Rights of a Child is Parental Issue

If you’re a parent, you are probably too busy doing the day-to-day work of raising your children to worry about an international treaty that could actually undermine your authority over them.

But if you’ve ever insisted that your teenager drag himself out of bed on a Sunday morning to attend church with the family, or required him to find a part-time job to pay for the increase in your car insurance, or — heaven forbid — if you’ve ever spanked a young child for an act of willful disobedience, there are folks who would like to override your parental judgment.

Folks like President Obama, in fact.

The issue of parental rights is at the heart of the ongoing debate over the U.S.’s failure to ratify the U.N.’s Convention on the Rights of the Child (CRC). Mr. Obama thinks it’s a travesty that the U.S. and Somalia — a country not known as a beacon of human rights — are the only two nations that haven’t ratified this treaty. Not only does he support its intrusions into our national sovereignty on behalf of children, he is openly embarrassed to be on the short list with Somalia.

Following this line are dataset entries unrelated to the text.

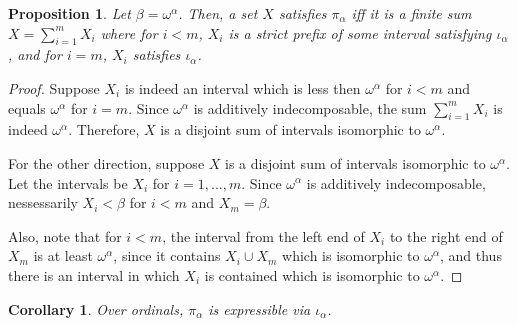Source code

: \documentclass{article}
\newtheorem{corollary}{Corollary}
\newtheorem{proposition}{Proposition}
\newcommand{\ii}[1]{{\iota}_{#1}}
\newcommand{\pp}[1]{{\pi}_{#1}}
\begin{document}
\begin{proposition}
    Let $\beta = \omega^\alpha$.
    Then, a set $X$ satisfies $\pp{\alpha}$ iff it is a finite sum
    $X = \sum_{i=1}^m X_i$ where for $i<m$, $X_i$ is a strict prefix
    of some interval satisfying $\ii{\alpha}$, and
    for $i = m$, $X_i$ satisfies $\ii{\alpha}$.
\end{proposition}

\begin{proof}
    Suppose $X_i$ is indeed an interval which is less then $\omega^\alpha$ for $i < m$
    and equals $\omega^\alpha$ for $i = m$.
    Since $\omega^\alpha$ is additively indecomposable,
    the sum $\sum_{i=1}^m X_i$ is indeed $\omega^\alpha$.
    Therefore, $X$ is a disjoint sum of intervals isomorphic to $\omega^\alpha$.

    For the other direction,
    suppose $X$ is a disjoint sum of intervals isomorphic to $\omega^\alpha$.
    Let the intervals be $X_i$ for $i = 1, ..., m$.
    Since $\omega^\alpha$ is additively indecomposable,
    nessessarily $X_i < \beta$ for $i < m$ and $X_m = \beta$.
    
    Also, note that for $i < m$, the interval from the left end of $X_i$ to the
    right end of $X_m$ is at least $\omega^\alpha$,
    since it contains $X_i \cup X_m$ which is isomorphic to $\omega^\alpha$,
    and thus there is an interval in which $X_i$ is contained
    which is isomorphic to $\omega^\alpha$.
\end{proof}

\begin{corollary}
    Over ordinals, $\pp{\alpha}$ is expressible via $\ii{\alpha}$.
\end{corollary}
\end{document}
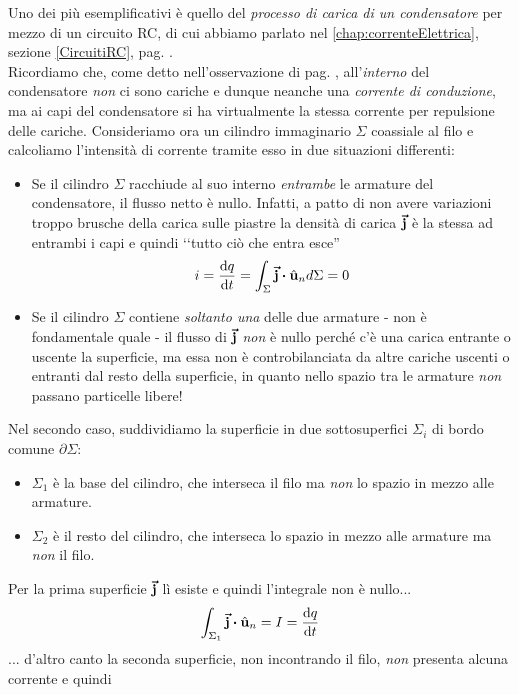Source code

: Uno dei più esemplificativi è quello del \textit{processo di carica di un condensatore} per mezzo di un circuito RC, di cui abbiamo parlato nel \autoref{chap:correnteElettrica}, sezione \ref{CircuitiRC}, pag. \pageref{CircuitiRC}.\\
Ricordiamo che, come detto nell'osservazione di pag. \pageref{correntevariabile}, all'\textit{interno} del condensatore \textit{non} ci sono cariche e dunque neanche una \textit{corrente di conduzione}, ma ai capi del condensatore si ha virtualmente la stessa corrente per repulsione delle cariche. Consideriamo ora un cilindro immaginario $\Sigma$ coassiale al filo e calcoliamo l'intensità di corrente tramite esso in due situazioni differenti: 
\begin{itemize}
	\item Se il cilindro $\Sigma$ racchiude al suo interno \textit{entrambe} le armature del condensatore, il flusso netto è nullo. Infatti, a patto di non avere variazioni troppo brusche della carica sulle piastre la densità di carica $\vb*{\va{j}}$ è la stessa ad entrambi i capi e quindi ‘‘tutto ciò che entra esce''
	\begin{equation*}
		i=\dv{q}{t}=\int_{\Sigma}\vba{j}\vdot\vbh{u}_nd\Sigma=0
	\end{equation*} 
	\item Se il cilindro $\Sigma$ contiene \textit{soltanto una} delle due armature - non è fondamentale quale - il flusso di $\vb*{\va{j}}$ \textit{non} è nullo perché c'è una carica entrante o uscente la superficie, ma essa non è controbilanciata da altre cariche uscenti o entranti dal resto della superficie, in quanto nello spazio tra le armature \textit{non} passano particelle libere!
\end{itemize}
Nel secondo caso, suddividiamo la superficie in due sottosuperfici $\Sigma_i$ di bordo comune $\partial \Sigma$:
\begin{itemize}
	\item $\Sigma_1$ è la base del cilindro, che interseca il filo ma \textit{non} lo spazio in mezzo alle armature.
	\item $\Sigma_2$ è il resto del cilindro, che interseca lo spazio in mezzo alle armature ma \textit{non} il filo.
\end{itemize}
Per la prima superficie $\vb*{\va{j}}$ lì esiste e quindi l'integrale non è nullo...
\begin{equation*}
	\int_{\Sigma_1}\vba{j}\vdot\vbh{u}_n=I=\dv{q}{t}
\end{equation*}
... d'altro canto la seconda superficie, non incontrando il filo, \textit{non} presenta alcuna corrente e quindi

Up to now, it’s been a worried American home-school community that most vocally opposes the CRC. That’s because the treaty clearly places responsibility for the education of children in the hands of the federal government. Such a mandate would certainly threaten the freedom of states to allow, and of parents to choose, home-schooling as an option to educate their children.

But it’s not just home-schooling parents who ought to be nervous about the CRC. We all should, because the language of the treaty — which would supersede all American law other than the Constitution — radically changes the authority structure among parents, children and the state. In short, in line after line, it applies the standard of “the best interests of the child” to determine what’s permissible and what isn’t.

For example, the treaty creates “the right of the child to freedom of thought, conscience and religion.” So if your child doesn’t want to go to a religious school, the law would favor his preference, not your desire to instill your faith.

It prohibits “arbitrary or unlawful interference with his or her privacy,” which means you’d better not snoop in your son’s pockets while sorting the laundry. This could literally be illegal, and too bad if you find something to set off your parental alarm.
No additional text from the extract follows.